> Exercise: An exact printout of all the entries is required.

> Records shown:
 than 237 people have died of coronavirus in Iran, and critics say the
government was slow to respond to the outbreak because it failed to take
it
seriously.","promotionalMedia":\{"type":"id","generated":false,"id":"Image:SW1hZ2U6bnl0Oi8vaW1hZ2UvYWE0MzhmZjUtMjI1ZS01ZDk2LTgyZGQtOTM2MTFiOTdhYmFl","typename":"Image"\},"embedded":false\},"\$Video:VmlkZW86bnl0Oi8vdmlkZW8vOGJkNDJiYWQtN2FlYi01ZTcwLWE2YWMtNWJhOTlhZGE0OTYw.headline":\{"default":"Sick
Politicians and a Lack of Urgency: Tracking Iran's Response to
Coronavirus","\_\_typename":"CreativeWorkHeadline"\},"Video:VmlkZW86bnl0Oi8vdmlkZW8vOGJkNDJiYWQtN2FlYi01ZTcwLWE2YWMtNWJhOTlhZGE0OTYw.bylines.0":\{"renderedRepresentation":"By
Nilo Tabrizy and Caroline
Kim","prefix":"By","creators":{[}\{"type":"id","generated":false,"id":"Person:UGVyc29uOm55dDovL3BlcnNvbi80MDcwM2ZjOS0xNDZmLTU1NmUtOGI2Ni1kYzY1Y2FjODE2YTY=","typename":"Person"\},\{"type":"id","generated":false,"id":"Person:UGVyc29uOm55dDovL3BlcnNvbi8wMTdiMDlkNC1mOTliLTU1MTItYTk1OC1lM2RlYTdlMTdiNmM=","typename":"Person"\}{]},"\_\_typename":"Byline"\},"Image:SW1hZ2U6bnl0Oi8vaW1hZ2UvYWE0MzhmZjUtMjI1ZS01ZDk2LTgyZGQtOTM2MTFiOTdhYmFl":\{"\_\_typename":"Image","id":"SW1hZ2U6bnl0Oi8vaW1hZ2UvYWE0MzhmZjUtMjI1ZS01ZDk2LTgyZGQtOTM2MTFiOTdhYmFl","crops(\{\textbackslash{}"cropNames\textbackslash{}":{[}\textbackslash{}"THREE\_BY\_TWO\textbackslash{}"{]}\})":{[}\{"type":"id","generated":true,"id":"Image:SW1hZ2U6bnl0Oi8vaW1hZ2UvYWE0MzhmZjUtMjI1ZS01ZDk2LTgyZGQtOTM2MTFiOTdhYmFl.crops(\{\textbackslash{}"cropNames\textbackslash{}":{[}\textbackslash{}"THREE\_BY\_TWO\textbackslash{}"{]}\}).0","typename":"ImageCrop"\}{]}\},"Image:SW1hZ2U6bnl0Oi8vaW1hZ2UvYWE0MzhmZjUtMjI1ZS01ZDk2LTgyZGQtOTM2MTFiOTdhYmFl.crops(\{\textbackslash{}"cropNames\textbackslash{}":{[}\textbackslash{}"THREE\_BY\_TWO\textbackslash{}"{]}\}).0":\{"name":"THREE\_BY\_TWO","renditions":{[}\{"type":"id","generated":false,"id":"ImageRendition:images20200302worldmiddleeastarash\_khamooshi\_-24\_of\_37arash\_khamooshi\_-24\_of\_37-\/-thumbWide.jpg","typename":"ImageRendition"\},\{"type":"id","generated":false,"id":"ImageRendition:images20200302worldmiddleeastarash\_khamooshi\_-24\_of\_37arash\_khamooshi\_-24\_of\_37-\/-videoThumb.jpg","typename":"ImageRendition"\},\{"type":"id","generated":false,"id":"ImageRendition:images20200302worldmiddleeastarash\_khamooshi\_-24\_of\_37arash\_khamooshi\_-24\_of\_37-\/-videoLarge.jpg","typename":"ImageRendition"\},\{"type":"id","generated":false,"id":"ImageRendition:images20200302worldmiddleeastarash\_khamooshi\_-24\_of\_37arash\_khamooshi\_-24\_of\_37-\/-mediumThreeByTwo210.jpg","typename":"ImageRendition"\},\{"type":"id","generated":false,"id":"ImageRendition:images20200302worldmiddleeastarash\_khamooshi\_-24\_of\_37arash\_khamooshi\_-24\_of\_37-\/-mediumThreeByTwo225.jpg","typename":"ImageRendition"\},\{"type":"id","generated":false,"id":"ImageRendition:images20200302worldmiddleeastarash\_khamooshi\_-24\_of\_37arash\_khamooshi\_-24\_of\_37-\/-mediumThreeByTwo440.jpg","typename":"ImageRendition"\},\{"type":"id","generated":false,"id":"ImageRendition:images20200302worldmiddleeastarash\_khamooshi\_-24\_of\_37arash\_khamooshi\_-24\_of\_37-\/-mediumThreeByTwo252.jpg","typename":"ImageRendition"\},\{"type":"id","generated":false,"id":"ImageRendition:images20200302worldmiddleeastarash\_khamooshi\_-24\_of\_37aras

> Response box:
 than 237 people have died of coronavirus in Iran, and critics say the
government was slow to respond to the outbreak because it failed to take
it
seriously.","promotionalMedia":\{"type":"id","generated":false,"id":"Image:SW1hZ2U6bnl0Oi8vaW1hZ2UvYWE0MzhmZjUtMjI1ZS01ZDk2LTgyZGQtOTM2MTFiOTdhYmFl","typename":"Image"\},"embedded":false\},"\$Video:VmlkZW86bnl0Oi8vdmlkZW8vOGJkNDJiYWQtN2FlYi01ZTcwLWE2YWMtNWJhOTlhZGE0OTYw.headline":\{"default":"Sick
Politicians and a Lack of Urgency: Tracking Iran's Response to
Coronavirus","\_\_typename":"CreativeWorkHeadline"\},"Video:VmlkZW86bnl0Oi8vdmlkZW8vOGJkNDJiYWQtN2FlYi01ZTcwLWE2YWMtNWJhOTlhZGE0OTYw.bylines.0":\{"renderedRepresentation":"By
Nilo Tabrizy and Caroline
Kim","prefix":"By","creators":{[}\{"type":"id","generated":false,"id":"Person:UGVyc29uOm55dDovL3BlcnNvbi80MDcwM2ZjOS0xNDZmLTU1NmUtOGI2Ni1kYzY1Y2FjODE2YTY=","typename":"Person"\},\{"type":"id","generated":false,"id":"Person:UGVyc29uOm55dDovL3BlcnNvbi8wMTdiMDlkNC1mOTliLTU1MTItYTk1OC1lM2RlYTdlMTdiNmM=","typename":"Person"\}{]},"\_\_typename":"Byline"\},"Image:SW1hZ2U6bnl0Oi8vaW1hZ2UvYWE0MzhmZjUtMjI1ZS01ZDk2LTgyZGQtOTM2MTFiOTdhYmFl":\{"\_\_typename":"Image","id":"SW1hZ2U6bnl0Oi8vaW1hZ2UvYWE0MzhmZjUtMjI1ZS01ZDk2LTgyZGQtOTM2MTFiOTdhYmFl","crops(\{\textbackslash{}"cropNames\textbackslash{}":{[}\textbackslash{}"THREE\_BY\_TWO\textbackslash{}"{]}\})":{[}\{"type":"id","generated":true,"id":"Image:SW1hZ2U6bnl0Oi8vaW1hZ2UvYWE0MzhmZjUtMjI1ZS01ZDk2LTgyZGQtOTM2MTFiOTdhYmFl.crops(\{\textbackslash{}"cropNames\textbackslash{}":{[}\textbackslash{}"THREE\_BY\_TWO\textbackslash{}"{]}\}).0","typename":"ImageCrop"\}{]}\},"Image:SW1hZ2U6bnl0Oi8vaW1hZ2UvYWE0MzhmZjUtMjI1ZS01ZDk2LTgyZGQtOTM2MTFiOTdhYmFl.crops(\{\textbackslash{}"cropNames\textbackslash{}":{[}\textbackslash{}"THREE\_BY\_TWO\textbackslash{}"{]}\}).0":\{"name":"THREE\_BY\_TWO","renditions":{[}\{"type":"id","generated":false,"id":"ImageRendition:images20200302worldmiddleeastarash\_khamooshi\_-24\_of\_37arash\_khamooshi\_-24\_of\_37-\/-thumbWide.jpg","typename":"ImageRendition"\},\{"type":"id","generated":false,"id":"ImageRendition:images20200302worldmiddleeastarash\_khamooshi\_-24\_of\_37arash\_khamooshi\_-24\_of\_37-\/-videoThumb.jpg","typename":"ImageRendition"\},\{"type":"id","generated":false,"id":"ImageRendition:images20200302worldmiddleeastarash\_khamooshi\_-24\_of\_37arash\_khamooshi\_-24\_of\_37-\/-videoLarge.jpg","typename":"ImageRendition"\},\{"type":"id","generated":false,"id":"ImageRendition:images20200302worldmiddleeastarash\_khamooshi\_-24\_of\_37arash\_khamooshi\_-24\_of\_37-\/-mediumThreeByTwo210.jpg","typename":"ImageRendition"\},\{"type":"id","generated":false,"id":"ImageRendition:images20200302worldmiddleeastarash\_khamooshi\_-24\_of\_37arash\_khamooshi\_-24\_of\_37-\/-mediumThreeByTwo225.jpg","typename":"ImageRendition"\},\{"type":"id","generated":false,"id":"ImageRendition:images20200302worldmiddleeastarash\_khamooshi\_-24\_of\_37arash\_khamooshi\_-24\_of\_37-\/-mediumThreeByTwo440.jpg","typename":"ImageRendition"\},\{"type":"id","generated":false,"id":"ImageRendition:images20200302worldmiddleeastarash\_khamooshi\_-24\_of\_37arash\_khamooshi\_-24\_of\_37-\/-mediumThreeByTwo252.jpg","typename":"ImageRendition"\},\{"type":"id","generated":false,"id":"ImageRendition:images20200302worldmiddleeastarash\_khamooshi\_-24\_of\_37aras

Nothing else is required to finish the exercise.